By David Martinez / Boxing Historian / dmboxing.com
In part three of my six part series on Muhammad Ali, I will give my personal views of three fights during his career that he emerged victorious – but by close margins and conceivably could of lost as well.
Doug Jones (March 13, 1963)
In his 18th pro fight, an undefeated Cassius Clay took on an opponent who could not only punch, but could box as smart as Clay. Jones had just come off two impressive knockout wins over Bob Foster and Zora Folley and at fight time, was ranked the #2 heavyweight contender. Before the fight, Clay had predicted a 4th round KO of Jones. It was evident that after round 4 ended with no knockout, Clay was in for a long night. Jones had made this fight as closer than anyone had thought and after 8 rounds it was anybody’s fight. Clay finally prevailed by winning rounds 9 and 10 to eke out a controversial 10 round decision. This was the first time that Clay did not win by his exact round prediction and also the first time he was received boos from the crowd, when he failed to stop Jones in round 4. Two judges had Clay by one round and the referee had him winning comfortably. This was Ring Magazine’s 1963 Fight of the Year.

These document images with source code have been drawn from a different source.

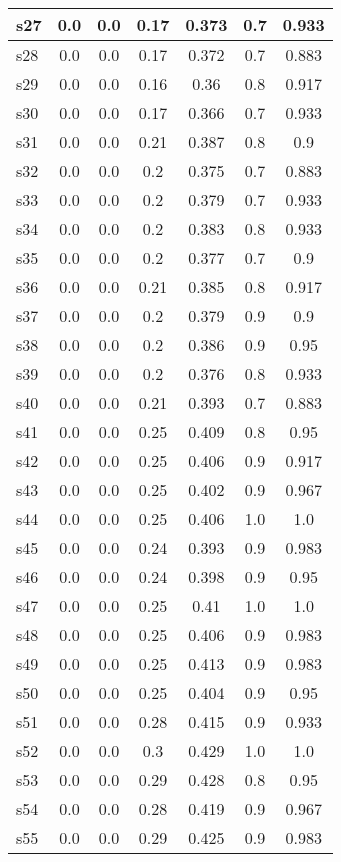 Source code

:\documentclass{article}
\begin{document}
\begin{tabular}{|l|c|c|c|c|c|c|}
\hline
s27 &0.0 & 0.0 & 0.17 & 0.373 & 0.7 & 0.933\\
\hline
s28 &0.0 & 0.0 & 0.17 & 0.372 & 0.7 & 0.883\\
\hline
s29 &0.0 & 0.0 & 0.16 & 0.36 & 0.8 & 0.917\\
\hline
s30 &0.0 & 0.0 & 0.17 & 0.366 & 0.7 & 0.933\\
\hline
s31 &0.0 & 0.0 & 0.21 & 0.387 & 0.8 & 0.9\\
\hline
s32 &0.0 & 0.0 & 0.2 & 0.375 & 0.7 & 0.883\\
\hline
s33 &0.0 & 0.0 & 0.2 & 0.379 & 0.7 & 0.933\\
\hline
s34 &0.0 & 0.0 & 0.2 & 0.383 & 0.8 & 0.933\\
\hline
s35 &0.0 & 0.0 & 0.2 & 0.377 & 0.7 & 0.9\\
\hline
s36 &0.0 & 0.0 & 0.21 & 0.385 & 0.8 & 0.917\\
\hline
s37 &0.0 & 0.0 & 0.2 & 0.379 & 0.9 & 0.9\\
\hline
s38 &0.0 & 0.0 & 0.2 & 0.386 & 0.9 & 0.95\\
\hline
s39 &0.0 & 0.0 & 0.2 & 0.376 & 0.8 & 0.933\\
\hline
s40 &0.0 & 0.0 & 0.21 & 0.393 & 0.7 & 0.883\\
\hline
s41 &0.0 & 0.0 & 0.25 & 0.409 & 0.8 & 0.95\\
\hline
s42 &0.0 & 0.0 & 0.25 & 0.406 & 0.9 & 0.917\\
\hline
s43 &0.0 & 0.0 & 0.25 & 0.402 & 0.9 & 0.967\\
\hline
s44 &0.0 & 0.0 & 0.25 & 0.406 & 1.0 & 1.0\\
\hline
s45 &0.0 & 0.0 & 0.24 & 0.393 & 0.9 & 0.983\\
\hline
s46 &0.0 & 0.0 & 0.24 & 0.398 & 0.9 & 0.95\\
\hline
s47 &0.0 & 0.0 & 0.25 & 0.41 & 1.0 & 1.0\\
\hline
s48 &0.0 & 0.0 & 0.25 & 0.406 & 0.9 & 0.983\\
\hline
s49 &0.0 & 0.0 & 0.25 & 0.413 & 0.9 & 0.983\\
\hline
s50 &0.0 & 0.0 & 0.25 & 0.404 & 0.9 & 0.95\\
\hline
s51 &0.0 & 0.0 & 0.28 & 0.415 & 0.9 & 0.933\\
\hline
s52 &0.0 & 0.0 & 0.3 & 0.429 & 1.0 & 1.0\\
\hline
s53 &0.0 & 0.0 & 0.29 & 0.428 & 0.8 & 0.95\\
\hline
s54 &0.0 & 0.0 & 0.28 & 0.419 & 0.9 & 0.967\\
\hline
s55 &0.0 & 0.0 & 0.29 & 0.425 & 0.9 & 0.983\\

\end{tabular}
\end{document}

Henry Cooper (June 18, 1963)
After the Jones fight, Clay went overseas to London, England to face the 29 year old British champion Henry Cooper. To his surprise, Cooper started fast and kept the pressure on throughout the first 2 rounds. Clay eventually found his range and began to pepper Cooper with stinging jabs in rounds 3 and 4. He appeared to be well on his way to his 5th round KO prediction, when all of a sudden, Cooper forced him into the ropes and exploded with a tremendous left hook at the end of round 4. Clay was dropped and dazed but was also fortunately saved by the bell. That was the closest he ever came to a pure knockout loss that I personally ever witnessed throughout his career. Clay was hurt as he staggered back to his corner. At that exact moment, with trainer Anglo Dundee realizing the circumstances, quickly sat Clay down on his stool and intentionally cut the padding sticking out from the gloves. Precious time was gained for Clay to recover as new gloves were brought in. This proved all he needed to revive himself and began the 5th round in quick fashion and ultimately had Cooper bleeding so profusely, that he referee stopped the bout.
Ken Norton (September 28, 1976)
This was the rubber match between Ali and Norton. Each had won by split decision in their previous encounters. The stage this time was huge – Yankee Stadium, New York – for the heavyweight championship of the world. Norton was the #1 contender for Ali’s title and was coming off seven straight knockout wins since losing to George Foreman two and a half years prior. As in their two previous fights, Norton’s awkward style and aggression troubled Ali. After the 15th round, Norton was so sure that he won, he followed Ali to his corner and taunted him. As we waited for the decision, most ringside observers, including myself watching on closed circuit TV, thought we had a new champion. When the official scorecards were read, Harold Lederman and Barney Smith had Ali wining by one round (8-7), and referee Arthur Mercante had Ali wining by two rounds (8-6-1) in what to turned out to be Ali’s closest decision win.